Oops! ^ The quote the above post is referring to disappeared...

It took the Titanic 2 hours and 40 minutes to sink. In my world, any movie longer than it took the Titanic to sink has to be The Great Escape or directed by David Lean. Sorry.
posted by fairmettle at 11:00 AM on April 9, 2012


For me the test of the long-ass movie is if it FEELS like a long ass movie, in which case it;s failed to keep you engaged and is too damn long and flabby. Titanic does a lot better than, say, the Lord of the Rings films in that regard.
posted by Artw at 11:08 AM on April 9, 2012 [2 favorites]

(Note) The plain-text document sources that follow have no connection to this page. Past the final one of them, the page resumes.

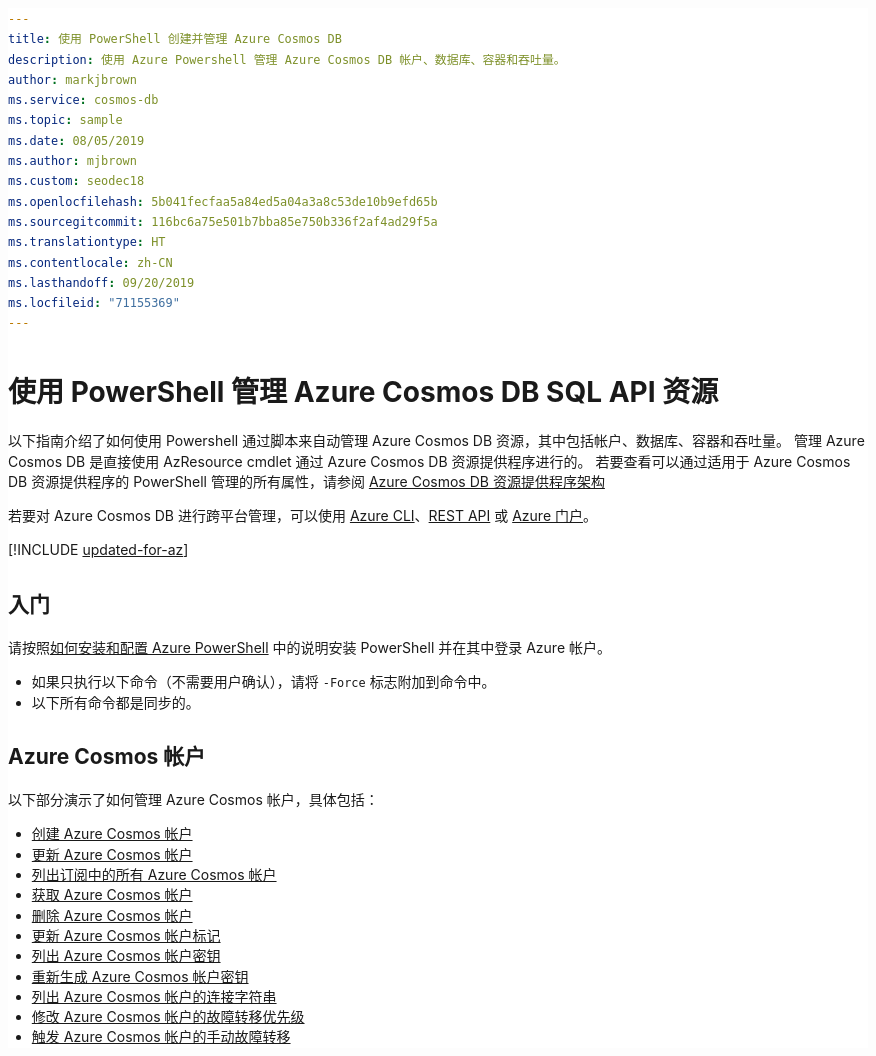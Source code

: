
 ```yaml
---
title: 使用 PowerShell 创建并管理 Azure Cosmos DB
description: 使用 Azure Powershell 管理 Azure Cosmos DB 帐户、数据库、容器和吞吐量。
author: markjbrown
ms.service: cosmos-db
ms.topic: sample
ms.date: 08/05/2019
ms.author: mjbrown
ms.custom: seodec18
ms.openlocfilehash: 5b041fecfaa5a84ed5a04a3a8c53de10b9efd65b
ms.sourcegitcommit: 116bc6a75e501b7bba85e750b336f2af4ad29f5a
ms.translationtype: HT
ms.contentlocale: zh-CN
ms.lasthandoff: 09/20/2019
ms.locfileid: "71155369"
---
```

# <a name="manage-azure-cosmos-db-sql-api-resources-using-powershell"></a>使用 PowerShell 管理 Azure Cosmos DB SQL API 资源

以下指南介绍了如何使用 Powershell 通过脚本来自动管理 Azure Cosmos DB 资源，其中包括帐户、数据库、容器和吞吐量。 管理 Azure Cosmos DB 是直接使用 AzResource cmdlet 通过 Azure Cosmos DB 资源提供程序进行的。 若要查看可以通过适用于 Azure Cosmos DB 资源提供程序的 PowerShell 管理的所有属性，请参阅 [Azure Cosmos DB 资源提供程序架构](/azure/templates/microsoft.documentdb/allversions)

若要对 Azure Cosmos DB 进行跨平台管理，可以使用 [Azure CLI](manage-with-cli.md)、[REST API][rp-rest-api] 或 [Azure 门户](create-sql-api-dotnet.md#create-account)。

[!INCLUDE [updated-for-az](../../includes/updated-for-az.md)]

## <a name="getting-started"></a>入门

请按照[如何安装和配置 Azure PowerShell][powershell-install-configure] 中的说明安装 PowerShell 并在其中登录 Azure 帐户。

* 如果只执行以下命令（不需要用户确认），请将 `-Force` 标志附加到命令中。
* 以下所有命令都是同步的。

## <a name="azure-cosmos-accounts"></a>Azure Cosmos 帐户

以下部分演示了如何管理 Azure Cosmos 帐户，具体包括：

* [创建 Azure Cosmos 帐户](#create-account)
* [更新 Azure Cosmos 帐户](#update-account)
* [列出订阅中的所有 Azure Cosmos 帐户](#list-accounts)
* [获取 Azure Cosmos 帐户](#get-account)
* [删除 Azure Cosmos 帐户](#delete-account)
* [更新 Azure Cosmos 帐户标记](#update-tags)
* [列出 Azure Cosmos 帐户密钥](#list-keys)
* [重新生成 Azure Cosmos 帐户密钥](#regenerate-keys)
* [列出 Azure Cosmos 帐户的连接字符串](#list-connection-strings)
* [修改 Azure Cosmos 帐户的故障转移优先级](#modify-failover-priority)
* [触发 Azure Cosmos 帐户的手动故障转移](#trigger-manual-failover)


[powershell-install-configure]: https://docs.microsoft.com/azure/powershell-install-configure
[scaling-globally]: distribute-data-globally.md#EnableGlobalDistribution
[distribute-data-globally]: distribute-data-globally.md
[azure-resource-groups]: https://docs.microsoft.com/azure/azure-resource-manager/resource-group-overview#resource-groups
[azure-resource-tags]: https://docs.microsoft.com/azure/azure-resource-manager/resource-group-using-tags
[rp-rest-api]: https://docs.microsoft.com/rest/api/cosmos-db-resource-provider/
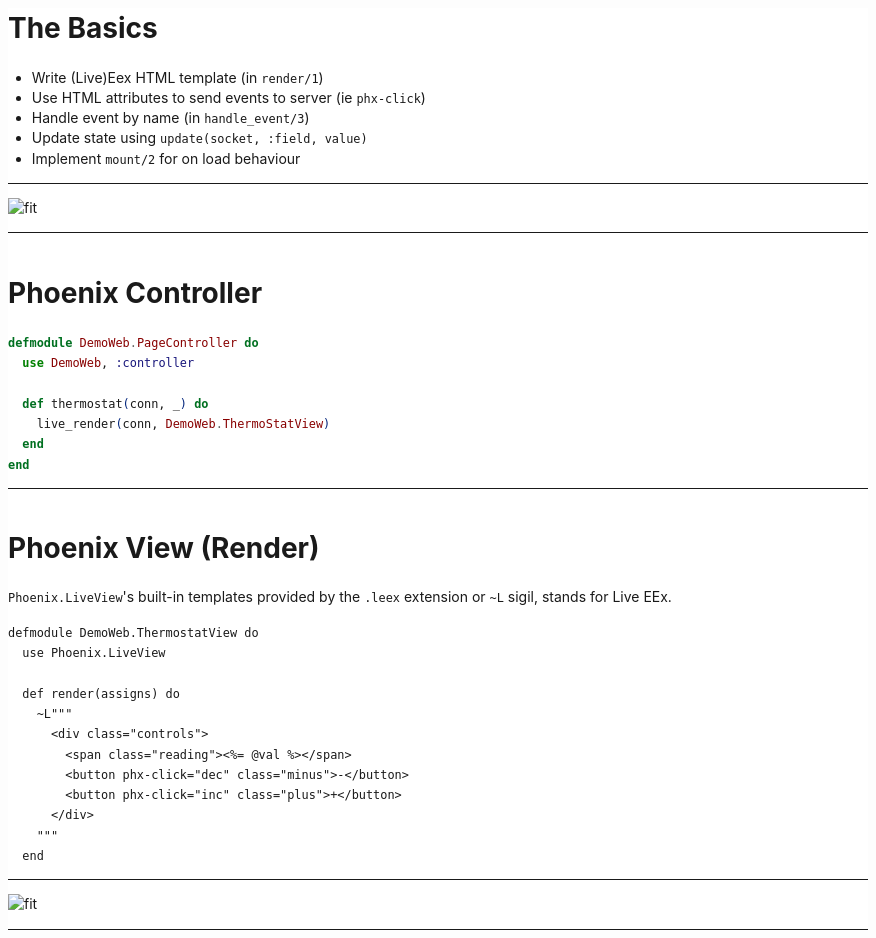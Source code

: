 
# The Basics

- Write (Live)Eex HTML template (in `render/1`)
- Use HTML attributes to send events to server (ie `phx-click`)
- Handle event by name (in `handle_event/3`)
- Update state using `update(socket, :field, value)`
- Implement `mount/2` for on load behaviour

---

![fit](https://i.imgur.com/np6tsx0.gif)

---

# Phoenix Controller

```elixir
defmodule DemoWeb.PageController do
  use DemoWeb, :controller

  def thermostat(conn, _) do
    live_render(conn, DemoWeb.ThermoStatView)
  end
end
```

---

# Phoenix View (Render)

`Phoenix.LiveView`'s built-in templates provided by the `.leex`
extension or `~L` sigil, stands for Live EEx.

```
defmodule DemoWeb.ThermostatView do
  use Phoenix.LiveView

  def render(assigns) do
    ~L"""
      <div class="controls">
        <span class="reading"><%= @val %></span>
        <button phx-click="dec" class="minus">-</button>
        <button phx-click="inc" class="plus">+</button>
      </div>
    """
  end
```

---

![fit](https://i.imgur.com/P9yVFUX.png)

---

koeselitz: "If the showing in the next ten minutes is the 3D version, and the 2D doesn't start for an hour, they'll see the 3D version. And from what I've seen screenings are staggered in that way."

Do people really just show up at a theater without any idea of the starting times of the films they're interested in seeing? Is that actually a thing that happens?
posted by wierdo at 2:10 PM on April 9, 2012 [1 favorite]


Sometimes, I just show up at the theater without any idea of what's playing.

I live my life on the razor's edge, man.
posted by box at 4:42 PM on April 9, 2012 [2 favorites]


My sincerest condolences. :(

Yeah, you're right. Mostly. I do want those hours back I spent watching Braveheart. And Dances With Wolves.
posted by marxchivist at 8:29 PM on April 9, 2012


wierdo, hell yes, especially if it's a multiple screen theater with several theaters showing whatever blockbuster of the moment. it makes eating dinner beforehand blissfully non-schedule-dependent.
posted by mwhybark at 11:12 PM on April 9, 2012


Do people really just show up at a theater without any idea of the starting times of the films they're interested in seeing? Is that actually a thing that happens?

I sure as hell don't, and I don't light my cigars with hundred dollar bills either. If I'm paying full pop for a movie these days, it's something I've been planning to see for months, because the budget only allows for a handful of movies a year.
posted by Brocktoon at 9:27 AM on April 11, 2012




At least one of those tweets is sarcastic.
But the rest... agh.
posted by Gordafarin at 12:01 AM on April 12, 2012


And sank.
posted by ShutterBun at 7:42 PM on April 20, 2012 [1 favorite]


From the comments under that 'Jack and Rose would both fit' post:
Wt per cu ft of sea water = 64.08lbs; red oak = 44lbs; est disp of door = 8.4cu ft; wt supported by door = 168lbs. Ergo, Jack's fucked.